Nas prisões do Brasil, reincidentes violentos e réus primários, detidos por delitos menores, frequentemente dividem a mesma cela. Situação esta que, aliada às condições peculiares das prisões, à ausência de supervisão efetiva, à existência de armas nas mãos dos presos e à falta de atividades, resulta em situações de abuso entre os detentos10.

A precariedade da assistência médica é outro aspecto bastante preocupante.

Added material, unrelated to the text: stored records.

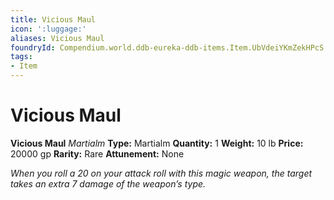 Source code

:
 ```yaml
---
title: Vicious Maul
icon: ':luggage:'
aliases: Vicious Maul
foundryId: Compendium.world.ddb-eureka-ddb-items.Item.UbVdeiYKmZekHPcS
tags:
- Item
---
```


# Vicious Maul

**Vicious Maul**
_Martialm_
**Type:** Martialm
**Quantity:** 1
**Weight:** 10 lb
**Price:** 20000 gp
**Rarity:** Rare
**Attunement:** None

*When you roll a 20 on your attack roll with this magic weapon, the target takes an extra 7 damage of the weapon’s type.*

Doenças potencialmente letais como a tuberculose e a AIDS atingiram níveis epidêmicos entre a população carcerária do Brasil10.

De acordo com a Secretaria de Estado da Saúde de São Paulo11, a maior parte dos detentos, em nosso país, ingressa nas prisões já infectada pelo Mycobacterium tuberculosis, e as condições de confinamento favorecem tanto a evolução da infecção para doença como a sua transmissão. Ao dificultar um tratamento adequado aos presos, o sistema prisional não apenas ameaça a vida dos detentos como também facilita a transmissão dessas doenças à população em geral, através dos profissionais que trabalham nas Unidades Prisionais, dos visitantes (familiares e visitas íntimas) e do livramento dos presos. Como os detentos não estão completamente isolados do mundo exterior, uma contaminação não controlada entre eles representa um grave risco à saúde pública10.

Em 2007, segundo comunicação pessoal do Centro de Vigilância Epidemiológica do Estado de São Paulo, o coeficiente de incidência informado, nesta população, atingiu 669,7 casos por 100.000 detentos, valor 17,8 vezes maior do que os 37,7/100.000 da população em geral.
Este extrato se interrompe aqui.